Entries shown.
..........
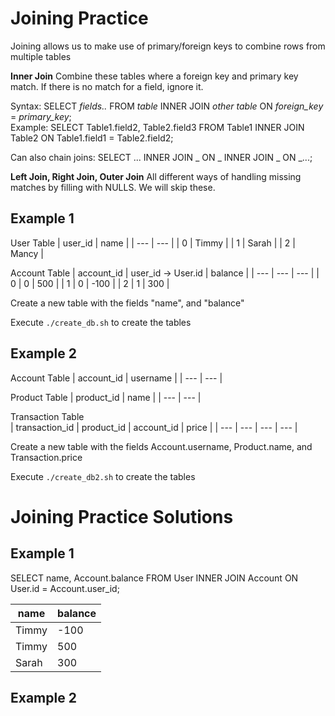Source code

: # Joining Practice
Joining allows us to make use of primary/foreign keys to combine rows from multiple tables

__Inner Join__
Combine these tables where a foreign key and primary key match. If there is no match for a field, ignore it. 

Syntax: SELECT *fields..* FROM *table* INNER JOIN *other table* ON *foreign_key* = *primary_key*;  
Example: SELECT Table1.field2, Table2.field3 FROM Table1 INNER JOIN Table2 ON Table1.field1 = Table2.field2;  

Can also chain joins:
SELECT ... INNER JOIN _ ON _ INNER JOIN _ ON _...;

__Left Join, Right Join, Outer Join__
All different ways of handling missing matches by filling with NULLS. We will skip these. 

## Example 1
User Table
| user_id | name | 
| --- | --- | 
| 0 | Timmy | 
| 1 | Sarah | 
| 2 | Mancy | 

Account Table
| account_id | user_id -> User.id | balance | 
| --- | --- | --- | 
| 0 | 0 | 500 |
| 1 | 0 | -100 | 
| 2 | 1 | 300 | 

Create a new table with the fields "name", and "balance"

Execute `./create_db.sh` to create the tables

## Example 2
Account Table
| account_id | username | 
| --- | --- |

Product Table
| product_id | name | 
| --- | --- |

Transaction Table  
| transaction_id | product_id | account_id | price |
| --- | --- | --- | --- | 

Create a new table with the fields Account.username, Product.name, and Transaction.price  

Execute `./create_db2.sh` to create the tables  

# Joining Practice Solutions
## Example 1
SELECT name, Account.balance FROM User INNER JOIN Account ON User.id = Account.user_id;

| name | balance | 
| --- | --- | 
| Timmy | -100 | 
| Timmy | 500 | 
| Sarah | 300 |

## Example 2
..........
Task requirements. The line with "2 | Mancy |" marks where to start. Transcribe from there through the final line of the records, exactly and with nothing added.

Task answer.
| 2 | Mancy | 

Account Table
| account_id | user_id -> User.id | balance | 
| --- | --- | --- | 
| 0 | 0 | 500 |
| 1 | 0 | -100 | 
| 2 | 1 | 300 | 

Create a new table with the fields "name", and "balance"

Execute `./create_db.sh` to create the tables

## Example 2
Account Table
| account_id | username | 
| --- | --- |

Product Table
| product_id | name | 
| --- | --- |

Transaction Table  
| transaction_id | product_id | account_id | price |
| --- | --- | --- | --- | 

Create a new table with the fields Account.username, Product.name, and Transaction.price  

Execute `./create_db2.sh` to create the tables  

# Joining Practice Solutions
## Example 1
SELECT name, Account.balance FROM User INNER JOIN Account ON User.id = Account.user_id;

| name | balance | 
| --- | --- | 
| Timmy | -100 | 
| Timmy | 500 | 
| Sarah | 300 |

## Example 2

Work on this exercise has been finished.